The Enterprise Gateway can authorize access to a Web Service based on the X.509 attributes of an authenticated client's certificate. For example, a simple Certificate Attributes filter might only authorize clients whose certificates have a Distinguished Name (DName) containing the following attribute: O=oracle. In other words, only "oracle" users are authorized to access the Web Service.

An X.509 certificate consists of a number of fields. The Subject field is the one of most relevance to this tutorial. It gives the DName of the client to which the certificate belongs. A DName is a unique name given to an X.500 directory object. It consists of a number of attribute-value pairs called Relative Distinguished Names (RDNs). Some of the most common RDNs and their explanations are as follows:

  • CN: CommonName
  • OU: OrganizationalUnit
  • O: Organization
  • L: Locality
  • S: StateOrProvinceName
  • C: CountryName

For example, the following is the DName of the sample.p12 client certificate supplied with the Enterprise Gateway: 

 CN=Sample Cert, OU=R&D, O=Company Ltd., L=Dublin 4, S=Dublin, C=IE

Using the Certificate Attributes filter, it is possible to authorize clients based on, for example, the "CN", "OU", or "C" in the DName.

Configuration

The X.509 Attributes table lists a number of attribute checks that will be run against the client certificate. Each entry tests a number of certificate attributes in such a way that the check will only pass if all of the configured attribute values match those in the client certificate. So, in effect, the attributes listed within a single attribute check are AND-ed together.

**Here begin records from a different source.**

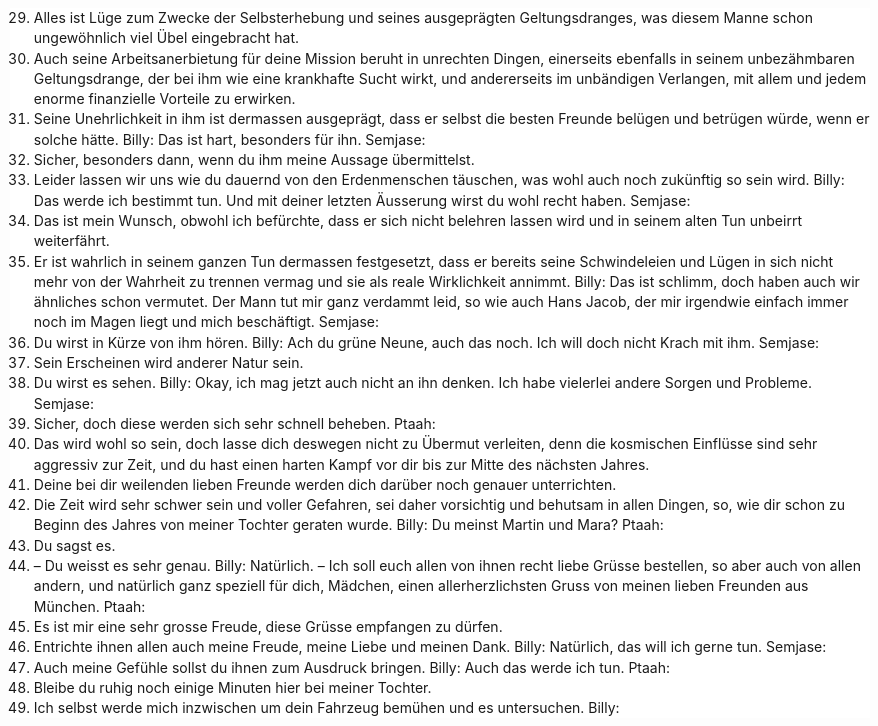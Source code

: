 29. Alles ist Lüge zum Zwecke der Selbsterhebung und seines ausgeprägten Geltungsdranges, was diesem Manne schon ungewöhnlich viel Übel eingebracht hat.
30. Auch seine Arbeitsanerbietung für deine Mission beruht in unrechten Dingen, einerseits ebenfalls in seinem unbezähmbaren Geltungsdrange, der bei ihm wie eine krankhafte Sucht wirkt, und andererseits im unbändigen Verlangen, mit allem und jedem enorme finanzielle Vorteile zu erwirken.
31. Seine Unehrlichkeit in ihm ist dermassen ausgeprägt, dass er selbst die besten Freunde belügen und betrügen würde, wenn er solche hätte.
Billy:
Das ist hart, besonders für ihn.
Semjase:
32. Sicher, besonders dann, wenn du ihm meine Aussage übermittelst.
33. Leider lassen wir uns wie du dauernd von den Erdenmenschen täuschen, was wohl auch noch zukünftig so sein wird.
Billy:
Das werde ich bestimmt tun. Und mit deiner letzten Äusserung wirst du wohl recht haben.
Semjase:
34. Das ist mein Wunsch, obwohl ich befürchte, dass er sich nicht belehren lassen wird und in seinem alten Tun unbeirrt weiterfährt.
35. Er ist wahrlich in seinem ganzen Tun dermassen festgesetzt, dass er bereits seine Schwindeleien und Lügen in sich nicht mehr von der Wahrheit zu trennen vermag und sie als reale Wirklichkeit annimmt.
Billy:
Das ist schlimm, doch haben auch wir ähnliches schon vermutet. Der Mann tut mir ganz verdammt leid, so wie auch Hans Jacob, der mir irgendwie einfach immer noch im Magen liegt und mich beschäftigt.
Semjase:
36. Du wirst in Kürze von ihm hören.
Billy:
Ach du grüne Neune, auch das noch. Ich will doch nicht Krach mit ihm.
Semjase:
37. Sein Erscheinen wird anderer Natur sein.
38. Du wirst es sehen.
Billy:
Okay, ich mag jetzt auch nicht an ihn denken. Ich habe vielerlei andere Sorgen und Probleme.
Semjase:
39. Sicher, doch diese werden sich sehr schnell beheben.
Ptaah:
82. Das wird wohl so sein, doch lasse dich deswegen nicht zu Übermut verleiten, denn die kosmischen Einflüsse sind sehr aggressiv zur Zeit, und du hast einen harten Kampf vor dir bis zur Mitte des nächsten Jahres.
83. Deine bei dir weilenden lieben Freunde werden dich darüber noch genauer unterrichten.
84. Die Zeit wird sehr schwer sein und voller Gefahren, sei daher vorsichtig und behutsam in allen Dingen, so, wie dir schon zu Beginn des Jahres von meiner Tochter geraten wurde.
Billy:
Du meinst Martin und Mara?
Ptaah:
85. Du sagst es.
86. – Du weisst es sehr genau.
Billy:
Natürlich. – Ich soll euch allen von ihnen recht liebe Grüsse bestellen, so aber auch von allen andern, und natürlich ganz speziell für dich, Mädchen, einen allerherzlichsten Gruss von meinen lieben Freunden aus München.
Ptaah:
87. Es ist mir eine sehr grosse Freude, diese Grüsse empfangen zu dürfen.
88. Entrichte ihnen allen auch meine Freude, meine Liebe und meinen Dank.
Billy:
Natürlich, das will ich gerne tun.
Semjase:
40. Auch meine Gefühle sollst du ihnen zum Ausdruck bringen.
Billy:
Auch das werde ich tun.
Ptaah:
89. Bleibe du ruhig noch einige Minuten hier bei meiner Tochter.
90. Ich selbst werde mich inzwischen um dein Fahrzeug bemühen und es untersuchen.
Billy: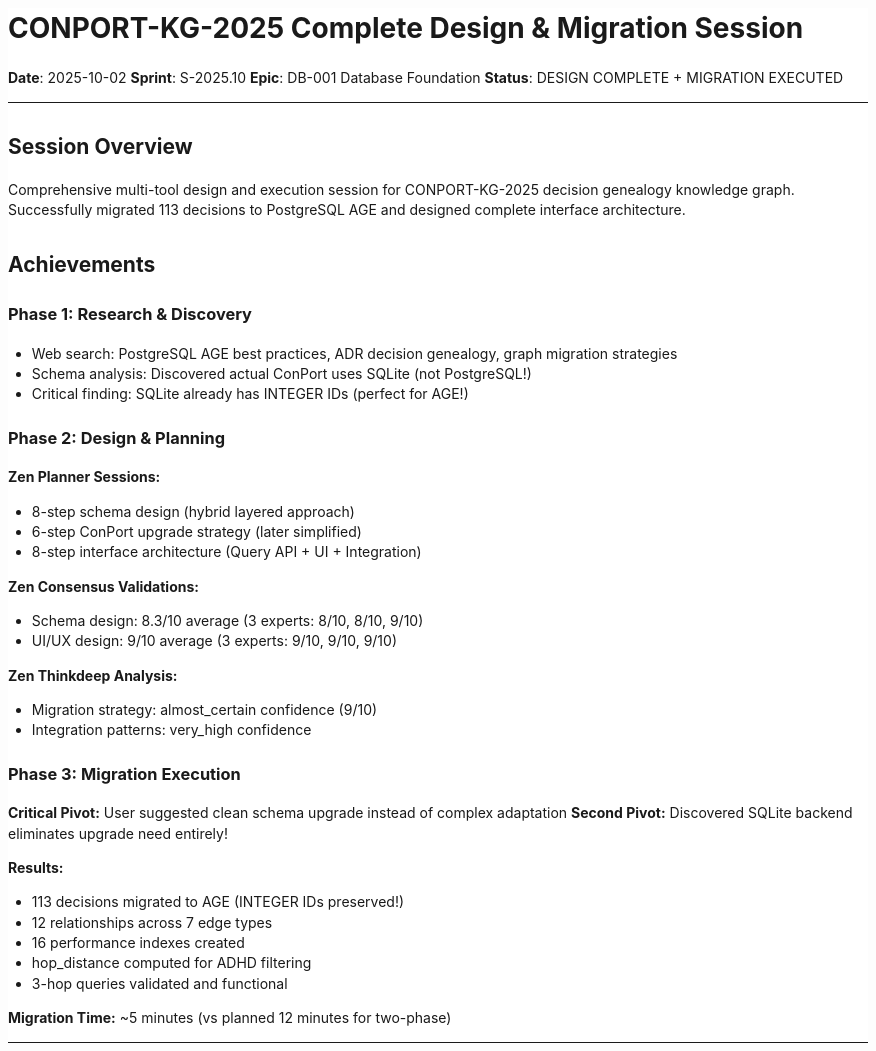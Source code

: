 # CONPORT-KG-2025 Complete Design & Migration Session

**Date**: 2025-10-02
**Sprint**: S-2025.10
**Epic**: DB-001 Database Foundation
**Status**: DESIGN COMPLETE + MIGRATION EXECUTED

---

## Session Overview

Comprehensive multi-tool design and execution session for CONPORT-KG-2025 decision genealogy knowledge graph. Successfully migrated 113 decisions to PostgreSQL AGE and designed complete interface architecture.

## Achievements

### Phase 1: Research & Discovery
- Web search: PostgreSQL AGE best practices, ADR decision genealogy, graph migration strategies
- Schema analysis: Discovered actual ConPort uses SQLite (not PostgreSQL!)
- Critical finding: SQLite already has INTEGER IDs (perfect for AGE!)

### Phase 2: Design & Planning
**Zen Planner Sessions:**
- 8-step schema design (hybrid layered approach)
- 6-step ConPort upgrade strategy (later simplified)
- 8-step interface architecture (Query API + UI + Integration)

**Zen Consensus Validations:**
- Schema design: 8.3/10 average (3 experts: 8/10, 8/10, 9/10)
- UI/UX design: 9/10 average (3 experts: 9/10, 9/10, 9/10)

**Zen Thinkdeep Analysis:**
- Migration strategy: almost_certain confidence (9/10)
- Integration patterns: very_high confidence

### Phase 3: Migration Execution
**Critical Pivot:** User suggested clean schema upgrade instead of complex adaptation
**Second Pivot:** Discovered SQLite backend eliminates upgrade need entirely!

**Results:**
- 113 decisions migrated to AGE (INTEGER IDs preserved!)
- 12 relationships across 7 edge types
- 16 performance indexes created
- hop_distance computed for ADHD filtering
- 3-hop queries validated and functional

**Migration Time:** ~5 minutes (vs planned 12 minutes for two-phase)

---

For example, imagine the following is configured as an entry in the X.509 Attributes table: 

 OU=Eng, O=Company Ltd

If the Enterprise Gateway receives a certificate with the following DName, this attribute check will pass because all the configured attributes match those in the certificate DName: 

 CN=User1, OU=Eng, O=Company Ltd, L=D4, S=Dublin, C=IE
 CN=User2, OU=Eng, O=Company Ltd, L=D2, S=Dublin, C=IE

However, if the Enterprise Gateway receives a certificate with the following DName, the attribute check will fail because the attributes in the DName do not match all the configured ones (i.e. the "OU" attribute has the wrong value): 

 CN=User1, OU=qa, O=Company Ltd, L=D4, S=Dublin, C=IE

The X.509 Attributes table can contain several attribute check entries. In such cases, the attribute checks (i.e. the entries in the table) are OR-ed together, so that if any of the checks succeed, the overall Certificate Attributes filter succeeds.

So to summarize:

  • Attribute values within an attribute check will only succeed if all the configured attribute values match those in the DName of the client certificate.
  • The filter will succeed if any of the attribute checks listed in the X.509 Attributes table succeed.

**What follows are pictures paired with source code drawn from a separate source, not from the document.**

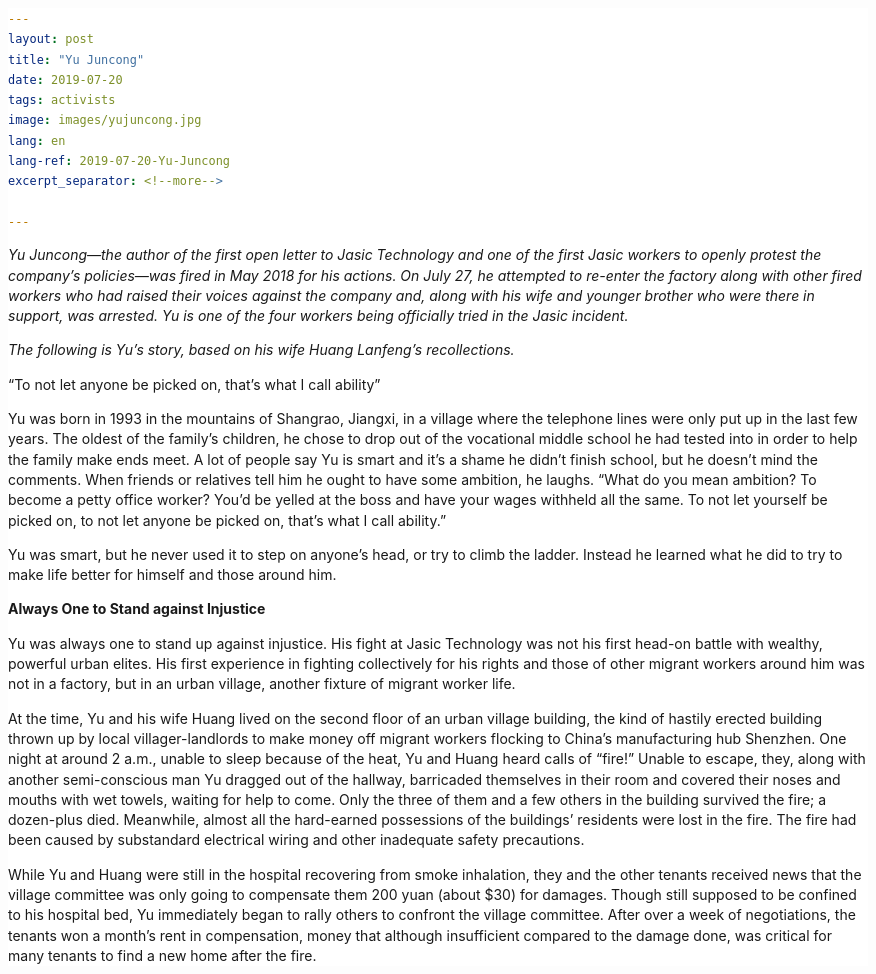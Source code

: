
 ```yaml
---
layout: post
title: "Yu Juncong"
date: 2019-07-20
tags: activists
image: images/yujuncong.jpg
lang: en
lang-ref: 2019-07-20-Yu-Juncong
excerpt_separator: <!--more-->

---
```


<em>Yu Juncong—the author of the first open letter to Jasic Technology and one of the first Jasic workers to openly protest the company’s policies—was fired in May 2018 for his actions. On July 27, he attempted to re-enter the factory along with other fired workers who had raised their voices against the company and, along with his wife and younger brother who were there in support, was arrested. Yu is one of the four workers being officially tried in the Jasic incident.</em>

<em>The following is Yu’s story, based on his wife Huang Lanfeng’s recollections.</em>



“To not let anyone be picked on, that’s what I call ability”

Yu was born in 1993 in the mountains of Shangrao, Jiangxi, in a village where the telephone lines were only put up in the last few years. The oldest of the family’s children, he chose to drop out of the vocational middle school he had tested into in order to help the family make ends meet. A lot of people say Yu is smart and it’s a shame he didn’t finish school, but he doesn’t mind the comments. When friends or relatives tell him he ought to have some ambition, he laughs. “What do you mean ambition? To become a petty office worker? You’d be yelled at the boss and have your wages withheld all the same. To not let yourself be picked on, to not let anyone be picked on, that’s what I call ability.”

Yu was smart, but he never used it to step on anyone’s head, or try to climb the ladder. Instead he learned what he did to try to make life better for himself and those around him.

<strong>Always One to Stand against Injustice</strong>

Yu was always one to stand up against injustice. His fight at Jasic Technology was not his first head-on battle with wealthy, powerful urban elites. His first experience in fighting collectively for his rights and those of other migrant workers around him was not in a factory, but in an urban village, another fixture of migrant worker life.

At the time, Yu and his wife Huang lived on the second floor of an urban village building, the kind of hastily erected building thrown up by local villager-landlords to make money off migrant workers flocking to China’s manufacturing hub Shenzhen. One night at around 2 a.m., unable to sleep because of the heat, Yu and Huang heard calls of “fire!” Unable to escape, they, along with another semi-conscious man Yu dragged out of the hallway, barricaded themselves in their room and covered their noses and mouths with wet towels, waiting for help to come. Only the three of them and a few others in the building survived the fire; a dozen-plus died. Meanwhile, almost all the hard-earned possessions of the buildings’ residents were lost in the fire. The fire had been caused by substandard electrical wiring and other inadequate safety precautions.

While Yu and Huang were still in the hospital recovering from smoke inhalation, they and the other tenants received news that the village committee was only going to compensate them 200 yuan (about $30) for damages. Though still supposed to be confined to his hospital bed, Yu immediately began to rally others to confront the village committee. After over a week of negotiations, the tenants won a month’s rent in compensation, money that although insufficient compared to the damage done, was critical for many tenants to find a new home after the fire.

To configure a Certificate Filter complete the following fields:

Name:
Enter a name for the filter here.

X.509 Attributes:
To add a new X.509 attribute check, click the Add button button. In the Add X.509 Attributes dialog, enter a comma-separated list of name-value pairs representing the X.509 attributes and their values, for example, "OU=dev,O=Company".

The new attribute check will appear in the X.509 Attributes table. Existing entries can be edited and deleted by clicking the Edit and Remove buttons respectively.